• Given data
········

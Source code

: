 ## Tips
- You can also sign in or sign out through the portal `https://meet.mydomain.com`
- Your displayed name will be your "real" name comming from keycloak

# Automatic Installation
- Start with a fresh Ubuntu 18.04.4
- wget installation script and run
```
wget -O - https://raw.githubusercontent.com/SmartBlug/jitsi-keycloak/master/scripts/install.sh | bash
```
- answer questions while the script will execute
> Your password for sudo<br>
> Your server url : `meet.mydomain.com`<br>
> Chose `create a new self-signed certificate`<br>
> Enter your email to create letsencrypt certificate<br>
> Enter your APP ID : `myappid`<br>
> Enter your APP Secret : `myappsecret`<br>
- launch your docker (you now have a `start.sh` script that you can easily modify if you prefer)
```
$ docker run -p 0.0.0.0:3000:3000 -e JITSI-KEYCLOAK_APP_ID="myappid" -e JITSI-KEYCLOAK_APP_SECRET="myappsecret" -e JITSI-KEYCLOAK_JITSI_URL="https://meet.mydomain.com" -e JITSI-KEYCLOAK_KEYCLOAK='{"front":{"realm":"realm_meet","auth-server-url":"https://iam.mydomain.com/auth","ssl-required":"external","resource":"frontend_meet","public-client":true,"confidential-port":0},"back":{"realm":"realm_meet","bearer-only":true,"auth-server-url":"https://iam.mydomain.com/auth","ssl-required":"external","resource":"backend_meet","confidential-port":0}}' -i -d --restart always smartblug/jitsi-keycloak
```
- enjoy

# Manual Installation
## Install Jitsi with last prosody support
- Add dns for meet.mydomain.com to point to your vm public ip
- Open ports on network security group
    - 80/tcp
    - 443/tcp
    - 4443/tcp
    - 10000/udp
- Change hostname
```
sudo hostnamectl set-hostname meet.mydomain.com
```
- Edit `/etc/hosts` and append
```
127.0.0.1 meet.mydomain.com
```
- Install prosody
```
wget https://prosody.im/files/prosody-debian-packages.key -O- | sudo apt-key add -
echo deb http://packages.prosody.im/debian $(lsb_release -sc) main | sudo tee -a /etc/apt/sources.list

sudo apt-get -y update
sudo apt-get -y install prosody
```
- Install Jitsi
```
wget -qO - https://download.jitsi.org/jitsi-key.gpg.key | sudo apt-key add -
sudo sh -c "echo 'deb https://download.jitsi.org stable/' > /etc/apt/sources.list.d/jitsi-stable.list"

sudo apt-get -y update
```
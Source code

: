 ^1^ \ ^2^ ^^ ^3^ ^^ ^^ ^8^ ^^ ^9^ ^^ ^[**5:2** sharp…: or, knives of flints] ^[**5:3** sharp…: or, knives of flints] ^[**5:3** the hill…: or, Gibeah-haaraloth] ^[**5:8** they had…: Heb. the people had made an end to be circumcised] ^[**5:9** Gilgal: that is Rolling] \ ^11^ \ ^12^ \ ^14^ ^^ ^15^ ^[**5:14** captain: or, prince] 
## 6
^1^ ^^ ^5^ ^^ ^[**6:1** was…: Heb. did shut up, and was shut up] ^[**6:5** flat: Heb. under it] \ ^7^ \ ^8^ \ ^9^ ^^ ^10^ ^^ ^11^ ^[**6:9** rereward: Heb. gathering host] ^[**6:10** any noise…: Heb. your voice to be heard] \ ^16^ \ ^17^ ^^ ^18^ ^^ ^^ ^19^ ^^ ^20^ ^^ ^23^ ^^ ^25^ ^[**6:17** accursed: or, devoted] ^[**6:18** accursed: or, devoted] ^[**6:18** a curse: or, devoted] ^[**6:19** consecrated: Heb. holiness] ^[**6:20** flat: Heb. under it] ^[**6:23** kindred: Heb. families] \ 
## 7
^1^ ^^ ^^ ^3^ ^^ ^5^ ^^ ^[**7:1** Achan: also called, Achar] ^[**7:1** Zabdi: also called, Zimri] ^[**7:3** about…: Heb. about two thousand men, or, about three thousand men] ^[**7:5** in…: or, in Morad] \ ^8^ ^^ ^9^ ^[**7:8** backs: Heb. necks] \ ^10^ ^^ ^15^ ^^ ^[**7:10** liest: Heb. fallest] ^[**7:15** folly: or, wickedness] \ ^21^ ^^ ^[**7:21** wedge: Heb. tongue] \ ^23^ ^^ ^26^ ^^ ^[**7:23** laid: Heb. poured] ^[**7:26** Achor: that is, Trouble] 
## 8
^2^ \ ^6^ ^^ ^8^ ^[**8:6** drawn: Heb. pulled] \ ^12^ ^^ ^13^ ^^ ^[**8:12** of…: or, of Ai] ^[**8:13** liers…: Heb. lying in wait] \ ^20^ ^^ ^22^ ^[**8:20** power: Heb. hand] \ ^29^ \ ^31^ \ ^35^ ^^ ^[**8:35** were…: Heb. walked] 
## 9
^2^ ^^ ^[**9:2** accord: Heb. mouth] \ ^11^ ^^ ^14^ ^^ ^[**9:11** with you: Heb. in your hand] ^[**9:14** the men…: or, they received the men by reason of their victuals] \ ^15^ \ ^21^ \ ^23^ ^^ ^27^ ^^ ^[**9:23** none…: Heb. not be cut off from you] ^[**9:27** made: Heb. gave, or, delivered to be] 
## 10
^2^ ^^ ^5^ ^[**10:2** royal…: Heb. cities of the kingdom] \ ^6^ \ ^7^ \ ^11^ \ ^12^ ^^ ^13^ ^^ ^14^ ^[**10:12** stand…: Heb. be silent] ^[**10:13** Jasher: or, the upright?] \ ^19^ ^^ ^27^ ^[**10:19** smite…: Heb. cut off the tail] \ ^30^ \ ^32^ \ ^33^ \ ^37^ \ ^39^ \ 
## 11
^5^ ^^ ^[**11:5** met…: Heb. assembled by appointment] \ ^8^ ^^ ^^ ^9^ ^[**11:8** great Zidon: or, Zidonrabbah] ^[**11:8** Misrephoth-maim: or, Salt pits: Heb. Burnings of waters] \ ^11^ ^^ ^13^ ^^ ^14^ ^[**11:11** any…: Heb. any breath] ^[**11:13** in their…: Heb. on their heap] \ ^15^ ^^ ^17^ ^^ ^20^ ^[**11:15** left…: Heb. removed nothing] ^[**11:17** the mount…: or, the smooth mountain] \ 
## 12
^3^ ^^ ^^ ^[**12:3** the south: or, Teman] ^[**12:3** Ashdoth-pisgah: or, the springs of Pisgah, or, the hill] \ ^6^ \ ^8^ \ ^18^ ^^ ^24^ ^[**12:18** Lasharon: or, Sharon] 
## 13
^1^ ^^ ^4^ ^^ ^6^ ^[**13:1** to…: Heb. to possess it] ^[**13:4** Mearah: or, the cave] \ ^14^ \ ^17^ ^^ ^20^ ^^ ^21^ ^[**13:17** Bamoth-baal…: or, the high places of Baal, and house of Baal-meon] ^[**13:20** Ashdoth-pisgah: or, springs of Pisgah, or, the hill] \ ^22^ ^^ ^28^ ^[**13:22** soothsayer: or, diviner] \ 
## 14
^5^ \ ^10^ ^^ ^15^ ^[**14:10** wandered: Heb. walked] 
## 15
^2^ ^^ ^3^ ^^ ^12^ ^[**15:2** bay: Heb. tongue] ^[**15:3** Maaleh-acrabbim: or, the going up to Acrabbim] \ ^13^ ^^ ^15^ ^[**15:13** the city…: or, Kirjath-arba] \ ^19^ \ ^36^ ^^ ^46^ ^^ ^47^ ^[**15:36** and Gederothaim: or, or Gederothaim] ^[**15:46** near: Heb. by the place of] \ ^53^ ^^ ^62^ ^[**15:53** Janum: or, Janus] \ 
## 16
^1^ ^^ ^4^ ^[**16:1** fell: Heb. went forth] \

········

• Task details
Match on "hostname" and report each line of the data above that has it.

• Exercise answer
- Change hostname
sudo hostnamectl set-hostname meet.mydomain.com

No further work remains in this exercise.